Extracted material section start
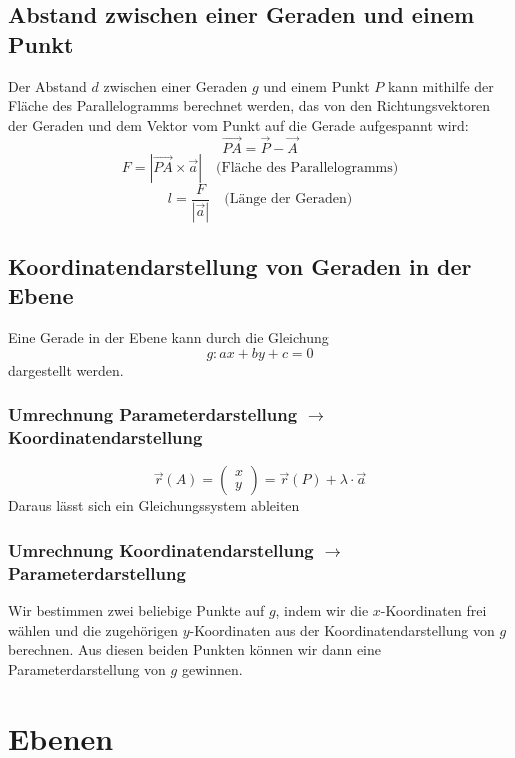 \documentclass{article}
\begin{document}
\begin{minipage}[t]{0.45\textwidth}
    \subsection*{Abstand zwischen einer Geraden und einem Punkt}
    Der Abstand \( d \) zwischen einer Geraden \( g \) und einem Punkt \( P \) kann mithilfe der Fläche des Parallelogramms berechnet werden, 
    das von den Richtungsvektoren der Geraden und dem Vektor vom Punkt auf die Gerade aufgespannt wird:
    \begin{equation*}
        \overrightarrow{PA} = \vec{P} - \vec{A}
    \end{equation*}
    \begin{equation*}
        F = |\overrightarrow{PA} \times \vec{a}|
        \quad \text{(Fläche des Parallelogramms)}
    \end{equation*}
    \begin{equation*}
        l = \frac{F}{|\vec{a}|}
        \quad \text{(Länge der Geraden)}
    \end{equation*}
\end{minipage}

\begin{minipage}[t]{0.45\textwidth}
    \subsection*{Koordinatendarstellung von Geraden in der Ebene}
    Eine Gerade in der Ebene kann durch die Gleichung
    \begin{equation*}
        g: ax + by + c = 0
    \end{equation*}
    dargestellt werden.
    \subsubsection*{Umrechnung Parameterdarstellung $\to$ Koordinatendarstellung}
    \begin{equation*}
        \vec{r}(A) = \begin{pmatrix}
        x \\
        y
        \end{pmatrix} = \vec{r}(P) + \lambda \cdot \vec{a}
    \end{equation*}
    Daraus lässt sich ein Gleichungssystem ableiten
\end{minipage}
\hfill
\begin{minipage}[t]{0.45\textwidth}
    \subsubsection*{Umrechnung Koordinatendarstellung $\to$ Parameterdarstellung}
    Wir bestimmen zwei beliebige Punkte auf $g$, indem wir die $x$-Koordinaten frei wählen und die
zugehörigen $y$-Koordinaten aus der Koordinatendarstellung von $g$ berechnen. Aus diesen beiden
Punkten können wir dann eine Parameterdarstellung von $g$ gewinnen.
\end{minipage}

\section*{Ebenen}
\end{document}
Extracted material section end
Extracted material section start
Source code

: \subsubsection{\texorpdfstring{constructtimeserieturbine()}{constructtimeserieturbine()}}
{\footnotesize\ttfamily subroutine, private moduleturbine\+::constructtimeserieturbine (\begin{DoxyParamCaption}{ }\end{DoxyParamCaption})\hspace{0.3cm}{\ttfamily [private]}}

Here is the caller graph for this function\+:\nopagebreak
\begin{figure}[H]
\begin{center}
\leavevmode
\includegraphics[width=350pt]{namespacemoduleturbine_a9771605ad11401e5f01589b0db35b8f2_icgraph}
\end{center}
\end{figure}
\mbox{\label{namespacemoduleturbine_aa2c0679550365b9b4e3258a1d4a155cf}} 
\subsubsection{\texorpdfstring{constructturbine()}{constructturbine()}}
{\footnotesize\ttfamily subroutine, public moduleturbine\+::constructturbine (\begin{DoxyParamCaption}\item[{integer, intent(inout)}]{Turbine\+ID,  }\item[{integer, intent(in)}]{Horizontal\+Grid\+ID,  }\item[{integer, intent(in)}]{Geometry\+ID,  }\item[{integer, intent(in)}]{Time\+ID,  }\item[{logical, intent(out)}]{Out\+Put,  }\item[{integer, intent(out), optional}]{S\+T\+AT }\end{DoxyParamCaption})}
Extracted material section end
#### Activity
Find and copy each line above that includes the string "werden".

#### Response for this exercise
    Der Abstand \( d \) zwischen einer Geraden \( g \) und einem Punkt \( P \) kann mithilfe der Fläche des Parallelogramms berechnet werden, 
    dargestellt werden.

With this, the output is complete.